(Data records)
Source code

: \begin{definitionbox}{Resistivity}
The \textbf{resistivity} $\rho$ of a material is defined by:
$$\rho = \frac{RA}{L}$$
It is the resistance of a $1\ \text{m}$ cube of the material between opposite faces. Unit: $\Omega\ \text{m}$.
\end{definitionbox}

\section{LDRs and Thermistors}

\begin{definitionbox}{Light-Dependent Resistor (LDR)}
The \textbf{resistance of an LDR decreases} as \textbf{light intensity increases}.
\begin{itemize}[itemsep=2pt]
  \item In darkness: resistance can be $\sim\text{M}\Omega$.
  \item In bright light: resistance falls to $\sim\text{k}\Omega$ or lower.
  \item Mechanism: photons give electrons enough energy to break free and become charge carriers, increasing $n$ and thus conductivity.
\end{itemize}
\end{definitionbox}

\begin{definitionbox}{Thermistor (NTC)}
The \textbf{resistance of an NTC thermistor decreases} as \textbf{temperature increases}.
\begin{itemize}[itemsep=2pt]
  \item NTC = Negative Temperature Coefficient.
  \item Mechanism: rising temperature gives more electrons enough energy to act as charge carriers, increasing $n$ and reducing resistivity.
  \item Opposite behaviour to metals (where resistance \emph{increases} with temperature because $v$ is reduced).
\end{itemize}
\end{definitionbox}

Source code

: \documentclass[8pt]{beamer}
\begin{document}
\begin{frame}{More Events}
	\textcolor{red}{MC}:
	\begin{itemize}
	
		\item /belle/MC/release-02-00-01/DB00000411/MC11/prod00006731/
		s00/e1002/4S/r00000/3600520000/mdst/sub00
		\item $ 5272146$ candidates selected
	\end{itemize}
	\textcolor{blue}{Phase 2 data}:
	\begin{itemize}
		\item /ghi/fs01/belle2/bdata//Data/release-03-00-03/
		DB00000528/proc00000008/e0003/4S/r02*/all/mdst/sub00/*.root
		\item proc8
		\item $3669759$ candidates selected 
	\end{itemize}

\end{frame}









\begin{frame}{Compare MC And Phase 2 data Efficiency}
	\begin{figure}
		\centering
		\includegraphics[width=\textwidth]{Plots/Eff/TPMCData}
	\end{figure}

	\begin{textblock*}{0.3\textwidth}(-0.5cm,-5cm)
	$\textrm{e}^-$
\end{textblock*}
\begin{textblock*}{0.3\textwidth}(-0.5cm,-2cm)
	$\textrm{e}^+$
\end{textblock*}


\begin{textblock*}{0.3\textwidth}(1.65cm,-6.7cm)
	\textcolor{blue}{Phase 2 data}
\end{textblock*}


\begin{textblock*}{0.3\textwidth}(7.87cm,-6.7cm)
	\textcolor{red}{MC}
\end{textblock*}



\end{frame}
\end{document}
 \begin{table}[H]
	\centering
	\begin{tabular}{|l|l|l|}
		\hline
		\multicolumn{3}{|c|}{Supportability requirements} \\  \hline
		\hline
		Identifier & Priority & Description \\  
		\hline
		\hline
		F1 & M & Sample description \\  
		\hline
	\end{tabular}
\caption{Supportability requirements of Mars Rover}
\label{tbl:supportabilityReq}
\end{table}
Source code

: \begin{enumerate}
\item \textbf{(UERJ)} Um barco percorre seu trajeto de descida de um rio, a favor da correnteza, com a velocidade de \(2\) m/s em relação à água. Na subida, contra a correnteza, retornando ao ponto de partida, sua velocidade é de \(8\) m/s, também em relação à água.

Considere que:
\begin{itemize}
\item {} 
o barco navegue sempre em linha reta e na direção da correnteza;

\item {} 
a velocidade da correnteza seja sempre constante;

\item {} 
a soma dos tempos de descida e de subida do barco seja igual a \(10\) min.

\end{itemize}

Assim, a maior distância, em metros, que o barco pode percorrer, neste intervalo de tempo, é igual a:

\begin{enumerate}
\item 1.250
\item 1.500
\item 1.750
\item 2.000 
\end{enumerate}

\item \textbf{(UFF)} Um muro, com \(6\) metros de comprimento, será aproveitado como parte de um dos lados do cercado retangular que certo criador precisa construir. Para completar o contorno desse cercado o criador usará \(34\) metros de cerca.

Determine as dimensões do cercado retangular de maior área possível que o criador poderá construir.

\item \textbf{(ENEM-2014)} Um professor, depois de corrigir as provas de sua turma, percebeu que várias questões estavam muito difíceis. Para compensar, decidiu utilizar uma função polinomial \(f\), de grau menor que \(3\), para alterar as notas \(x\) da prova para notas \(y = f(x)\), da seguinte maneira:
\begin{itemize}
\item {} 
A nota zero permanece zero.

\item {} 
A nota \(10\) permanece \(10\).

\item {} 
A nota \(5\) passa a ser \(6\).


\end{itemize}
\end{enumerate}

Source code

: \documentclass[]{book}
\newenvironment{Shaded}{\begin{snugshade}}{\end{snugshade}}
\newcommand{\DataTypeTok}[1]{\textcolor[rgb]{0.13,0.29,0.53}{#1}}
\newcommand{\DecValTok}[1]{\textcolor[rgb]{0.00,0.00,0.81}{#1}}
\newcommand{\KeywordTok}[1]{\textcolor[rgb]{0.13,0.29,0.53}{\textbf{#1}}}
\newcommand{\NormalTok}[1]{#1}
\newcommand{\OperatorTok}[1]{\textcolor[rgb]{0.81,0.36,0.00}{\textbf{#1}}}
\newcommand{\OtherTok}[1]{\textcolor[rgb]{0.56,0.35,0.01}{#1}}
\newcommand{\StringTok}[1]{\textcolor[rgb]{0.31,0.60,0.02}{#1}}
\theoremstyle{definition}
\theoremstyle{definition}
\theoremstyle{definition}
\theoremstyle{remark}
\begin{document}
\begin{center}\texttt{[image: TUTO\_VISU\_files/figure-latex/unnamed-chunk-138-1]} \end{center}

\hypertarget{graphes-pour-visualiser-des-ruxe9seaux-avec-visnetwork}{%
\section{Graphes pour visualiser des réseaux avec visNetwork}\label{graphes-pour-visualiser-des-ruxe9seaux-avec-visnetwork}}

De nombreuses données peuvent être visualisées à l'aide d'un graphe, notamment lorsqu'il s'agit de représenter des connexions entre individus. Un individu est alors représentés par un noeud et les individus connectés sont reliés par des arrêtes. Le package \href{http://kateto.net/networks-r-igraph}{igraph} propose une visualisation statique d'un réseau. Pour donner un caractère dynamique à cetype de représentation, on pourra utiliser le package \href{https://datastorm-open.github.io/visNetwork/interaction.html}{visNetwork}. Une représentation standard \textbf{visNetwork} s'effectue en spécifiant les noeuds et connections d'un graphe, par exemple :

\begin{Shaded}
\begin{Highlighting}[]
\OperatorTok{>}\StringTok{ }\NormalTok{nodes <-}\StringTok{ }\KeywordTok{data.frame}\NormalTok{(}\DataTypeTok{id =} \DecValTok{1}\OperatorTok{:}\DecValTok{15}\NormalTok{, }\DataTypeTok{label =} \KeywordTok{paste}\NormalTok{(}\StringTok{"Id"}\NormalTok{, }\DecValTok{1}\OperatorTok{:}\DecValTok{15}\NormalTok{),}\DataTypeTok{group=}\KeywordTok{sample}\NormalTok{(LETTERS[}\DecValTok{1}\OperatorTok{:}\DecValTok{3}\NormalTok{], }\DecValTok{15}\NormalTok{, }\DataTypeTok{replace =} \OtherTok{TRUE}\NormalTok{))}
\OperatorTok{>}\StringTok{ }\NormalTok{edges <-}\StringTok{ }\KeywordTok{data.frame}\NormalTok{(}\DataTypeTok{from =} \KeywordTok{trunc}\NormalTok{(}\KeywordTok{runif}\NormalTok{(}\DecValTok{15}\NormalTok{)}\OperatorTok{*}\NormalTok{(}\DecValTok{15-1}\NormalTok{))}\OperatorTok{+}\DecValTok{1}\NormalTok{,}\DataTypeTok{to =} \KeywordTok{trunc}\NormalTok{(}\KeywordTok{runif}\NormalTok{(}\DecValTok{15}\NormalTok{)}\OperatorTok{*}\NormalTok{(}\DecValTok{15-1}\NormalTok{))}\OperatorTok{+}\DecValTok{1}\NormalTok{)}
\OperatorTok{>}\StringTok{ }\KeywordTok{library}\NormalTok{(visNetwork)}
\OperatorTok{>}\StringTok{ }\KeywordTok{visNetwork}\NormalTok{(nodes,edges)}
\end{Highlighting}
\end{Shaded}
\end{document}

Problem to solve:
Return each line of the entries that holds the string "DataTypeTok".

Exercise result:
\newcommand{\DataTypeTok}[1]{\textcolor[rgb]{0.13,0.29,0.53}{#1}}
\OperatorTok{>}\StringTok{ }\NormalTok{nodes <-}\StringTok{ }\KeywordTok{data.frame}\NormalTok{(}\DataTypeTok{id =} \DecValTok{1}\OperatorTok{:}\DecValTok{15}\NormalTok{, }\DataTypeTok{label =} \KeywordTok{paste}\NormalTok{(}\StringTok{"Id"}\NormalTok{, }\DecValTok{1}\OperatorTok{:}\DecValTok{15}\NormalTok{),}\DataTypeTok{group=}\KeywordTok{sample}\NormalTok{(LETTERS[}\DecValTok{1}\OperatorTok{:}\DecValTok{3}\NormalTok{], }\DecValTok{15}\NormalTok{, }\DataTypeTok{replace =} \OtherTok{TRUE}\NormalTok{))}
\OperatorTok{>}\StringTok{ }\NormalTok{edges <-}\StringTok{ }\KeywordTok{data.frame}\NormalTok{(}\DataTypeTok{from =} \KeywordTok{trunc}\NormalTok{(}\KeywordTok{runif}\NormalTok{(}\DecValTok{15}\NormalTok{)}\OperatorTok{*}\NormalTok{(}\DecValTok{15-1}\NormalTok{))}\OperatorTok{+}\DecValTok{1}\NormalTok{,}\DataTypeTok{to =} \KeywordTok{trunc}\NormalTok{(}\KeywordTok{runif}\NormalTok{(}\DecValTok{15}\NormalTok{)}\OperatorTok{*}\NormalTok{(}\DecValTok{15-1}\NormalTok{))}\OperatorTok{+}\DecValTok{1}\NormalTok{)}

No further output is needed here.